(Saved data entries)
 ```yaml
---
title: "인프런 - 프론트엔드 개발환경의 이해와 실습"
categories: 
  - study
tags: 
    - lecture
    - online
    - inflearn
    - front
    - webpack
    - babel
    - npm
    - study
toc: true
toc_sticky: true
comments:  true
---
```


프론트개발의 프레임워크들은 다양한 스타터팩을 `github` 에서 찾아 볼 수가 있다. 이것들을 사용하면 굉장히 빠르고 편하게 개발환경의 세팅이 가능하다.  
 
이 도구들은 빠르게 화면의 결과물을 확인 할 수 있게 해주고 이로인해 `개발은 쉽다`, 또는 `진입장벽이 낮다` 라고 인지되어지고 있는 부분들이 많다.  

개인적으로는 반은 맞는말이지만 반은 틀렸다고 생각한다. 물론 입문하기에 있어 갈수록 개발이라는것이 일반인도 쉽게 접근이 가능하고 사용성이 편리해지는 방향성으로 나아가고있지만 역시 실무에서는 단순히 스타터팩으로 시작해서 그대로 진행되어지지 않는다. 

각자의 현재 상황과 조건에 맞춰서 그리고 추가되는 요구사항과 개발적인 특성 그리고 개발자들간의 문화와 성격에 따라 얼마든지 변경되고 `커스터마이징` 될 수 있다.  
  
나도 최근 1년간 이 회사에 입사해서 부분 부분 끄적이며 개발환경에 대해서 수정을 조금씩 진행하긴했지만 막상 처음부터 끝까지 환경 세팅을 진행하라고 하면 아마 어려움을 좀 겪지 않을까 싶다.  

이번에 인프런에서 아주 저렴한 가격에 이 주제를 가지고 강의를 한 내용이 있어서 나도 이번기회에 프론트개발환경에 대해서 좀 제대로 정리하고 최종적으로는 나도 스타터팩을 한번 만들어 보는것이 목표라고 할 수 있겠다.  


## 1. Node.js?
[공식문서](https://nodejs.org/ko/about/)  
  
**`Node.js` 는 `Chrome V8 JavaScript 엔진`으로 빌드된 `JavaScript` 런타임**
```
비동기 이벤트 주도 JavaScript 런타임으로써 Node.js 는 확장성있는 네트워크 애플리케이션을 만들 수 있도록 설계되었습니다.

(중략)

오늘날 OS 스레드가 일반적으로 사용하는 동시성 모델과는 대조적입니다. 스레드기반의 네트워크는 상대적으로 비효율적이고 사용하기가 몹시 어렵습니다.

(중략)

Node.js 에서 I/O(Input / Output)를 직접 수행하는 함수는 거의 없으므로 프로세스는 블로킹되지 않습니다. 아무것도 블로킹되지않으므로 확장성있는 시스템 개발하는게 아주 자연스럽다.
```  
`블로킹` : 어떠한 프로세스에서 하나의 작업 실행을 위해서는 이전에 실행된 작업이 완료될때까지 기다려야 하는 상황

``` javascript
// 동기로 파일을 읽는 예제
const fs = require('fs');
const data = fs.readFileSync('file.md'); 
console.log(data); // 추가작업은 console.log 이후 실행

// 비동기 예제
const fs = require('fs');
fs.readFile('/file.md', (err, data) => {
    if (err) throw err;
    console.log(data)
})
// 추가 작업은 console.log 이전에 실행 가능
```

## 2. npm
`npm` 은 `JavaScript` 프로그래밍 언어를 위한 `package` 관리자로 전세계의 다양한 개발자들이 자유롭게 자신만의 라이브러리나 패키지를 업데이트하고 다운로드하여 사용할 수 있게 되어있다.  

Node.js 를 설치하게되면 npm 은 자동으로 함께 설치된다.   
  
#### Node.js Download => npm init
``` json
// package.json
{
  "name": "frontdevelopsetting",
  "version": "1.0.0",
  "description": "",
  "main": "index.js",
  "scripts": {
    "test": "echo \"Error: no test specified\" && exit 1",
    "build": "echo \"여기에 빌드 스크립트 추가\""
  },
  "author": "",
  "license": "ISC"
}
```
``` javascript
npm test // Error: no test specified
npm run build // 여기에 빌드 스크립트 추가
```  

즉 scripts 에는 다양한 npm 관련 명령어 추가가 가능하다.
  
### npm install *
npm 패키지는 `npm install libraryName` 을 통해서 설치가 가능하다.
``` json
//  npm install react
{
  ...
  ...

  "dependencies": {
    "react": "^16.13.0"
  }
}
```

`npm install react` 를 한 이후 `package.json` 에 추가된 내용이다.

## Aim of the task
Return only the exact lines from the opening of the records through the line that contains "각자의 현재 상황과 조건에", both included.

## Response area
 ```yaml
---
title: "인프런 - 프론트엔드 개발환경의 이해와 실습"
categories: 
  - study
tags: 
    - lecture
    - online
    - inflearn
    - front
    - webpack
    - babel
    - npm
    - study
toc: true
toc_sticky: true
comments:  true
---
```


프론트개발의 프레임워크들은 다양한 스타터팩을 `github` 에서 찾아 볼 수가 있다. 이것들을 사용하면 굉장히 빠르고 편하게 개발환경의 세팅이 가능하다.  
 
이 도구들은 빠르게 화면의 결과물을 확인 할 수 있게 해주고 이로인해 `개발은 쉽다`, 또는 `진입장벽이 낮다` 라고 인지되어지고 있는 부분들이 많다.  

개인적으로는 반은 맞는말이지만 반은 틀렸다고 생각한다. 물론 입문하기에 있어 갈수록 개발이라는것이 일반인도 쉽게 접근이 가능하고 사용성이 편리해지는 방향성으로 나아가고있지만 역시 실무에서는 단순히 스타터팩으로 시작해서 그대로 진행되어지지 않는다. 

각자의 현재 상황과 조건에 맞춰서 그리고 추가되는 요구사항과 개발적인 특성 그리고 개발자들간의 문화와 성격에 따라 얼마든지 변경되고 `커스터마이징` 될 수 있다.  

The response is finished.